高岡瑞龍寺の「一つやいと」
碧眼の達磨に会いたくて、高岡の瑞龍寺へ行ってきました。
瑞龍寺は、加賀藩二代藩主前田利長の菩提を弔うために建てられたお寺です。そして国宝です。
前田利長は、加賀藩に26年間客将として活躍した高山右近とつながりが深く、
利長の居城であった高岡城も、高山右近の設計とされています。
ポルトガル語も理解したという右近や、宣教師を通じて、
当時ヨーロッパでも最先端の技術や文化を吸収した加賀藩には、奇をてらった南蛮趣味ではなく、
土地の文化と深く融合して、落ち着きがありながらも、華やかな加賀文化が花開いたように思います。
「一つやいと」とは、瑞龍寺の行事のことです。
6月1日と7月1日に、お灸を据えていただき、万病厄よけとするそうです。
その行事の名がつけられた麩焼きです。麩焼煎餅は加賀菓子文化を代表する菓子のひとつだと思います。

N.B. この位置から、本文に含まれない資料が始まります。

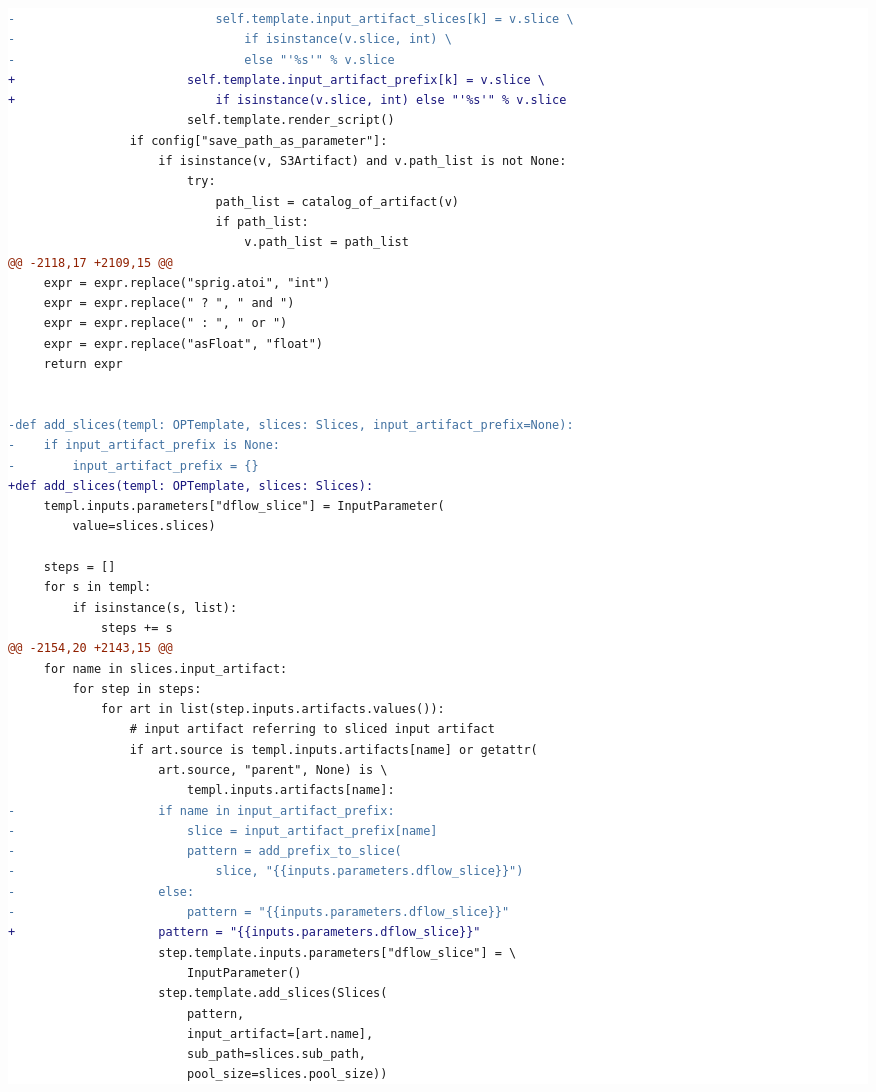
 ```diff
-                            self.template.input_artifact_slices[k] = v.slice \
-                                if isinstance(v.slice, int) \
-                                else "'%s'" % v.slice
+                        self.template.input_artifact_prefix[k] = v.slice \
+                            if isinstance(v.slice, int) else "'%s'" % v.slice
                         self.template.render_script()
                 if config["save_path_as_parameter"]:
                     if isinstance(v, S3Artifact) and v.path_list is not None:
                         try:
                             path_list = catalog_of_artifact(v)
                             if path_list:
                                 v.path_list = path_list
@@ -2118,17 +2109,15 @@
     expr = expr.replace("sprig.atoi", "int")
     expr = expr.replace(" ? ", " and ")
     expr = expr.replace(" : ", " or ")
     expr = expr.replace("asFloat", "float")
     return expr
 
 
-def add_slices(templ: OPTemplate, slices: Slices, input_artifact_prefix=None):
-    if input_artifact_prefix is None:
-        input_artifact_prefix = {}
+def add_slices(templ: OPTemplate, slices: Slices):
     templ.inputs.parameters["dflow_slice"] = InputParameter(
         value=slices.slices)
 
     steps = []
     for s in templ:
         if isinstance(s, list):
             steps += s
@@ -2154,20 +2143,15 @@
     for name in slices.input_artifact:
         for step in steps:
             for art in list(step.inputs.artifacts.values()):
                 # input artifact referring to sliced input artifact
                 if art.source is templ.inputs.artifacts[name] or getattr(
                     art.source, "parent", None) is \
                         templ.inputs.artifacts[name]:
-                    if name in input_artifact_prefix:
-                        slice = input_artifact_prefix[name]
-                        pattern = add_prefix_to_slice(
-                            slice, "{{inputs.parameters.dflow_slice}}")
-                    else:
-                        pattern = "{{inputs.parameters.dflow_slice}}"
+                    pattern = "{{inputs.parameters.dflow_slice}}"
                     step.template.inputs.parameters["dflow_slice"] = \
                         InputParameter()
                     step.template.add_slices(Slices(
                         pattern,
                         input_artifact=[art.name],
                         sub_path=slices.sub_path,
                         pool_size=slices.pool_size))
```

山門がりっぱなこと。この白壁と木の板の市松のようなデザインが美しい。

山門(右)を入ると、回廊に囲まれ、芝生の美しい修道院の中庭のよう。
お寺といえば苔ですが、ここでは芝生がすっきりと清浄な空間を作り出しています。
そして、鉛板で葺かれているため、白く抑えた光を放つ屋根を持つ仏殿。
ここに、目指す碧玉の達磨坐像が安置されていました。
そして、回廊でつながれた奥に法堂。利長公の特別大きなお位牌が安置されています。


石廟の中に法篋院塔が祀られています。
前田利長、父の前田利家、岳父の織田信長とその室と子の信忠と5つの廟が並んでいます。
利長公の石廟は、レリーフと線刻が特徴的で、素朴なエレガントさを感じました。

碧眼の達磨のお守りと、帰りの金沢駅でみつけた、加賀八幡起上りの最中(うら田製)。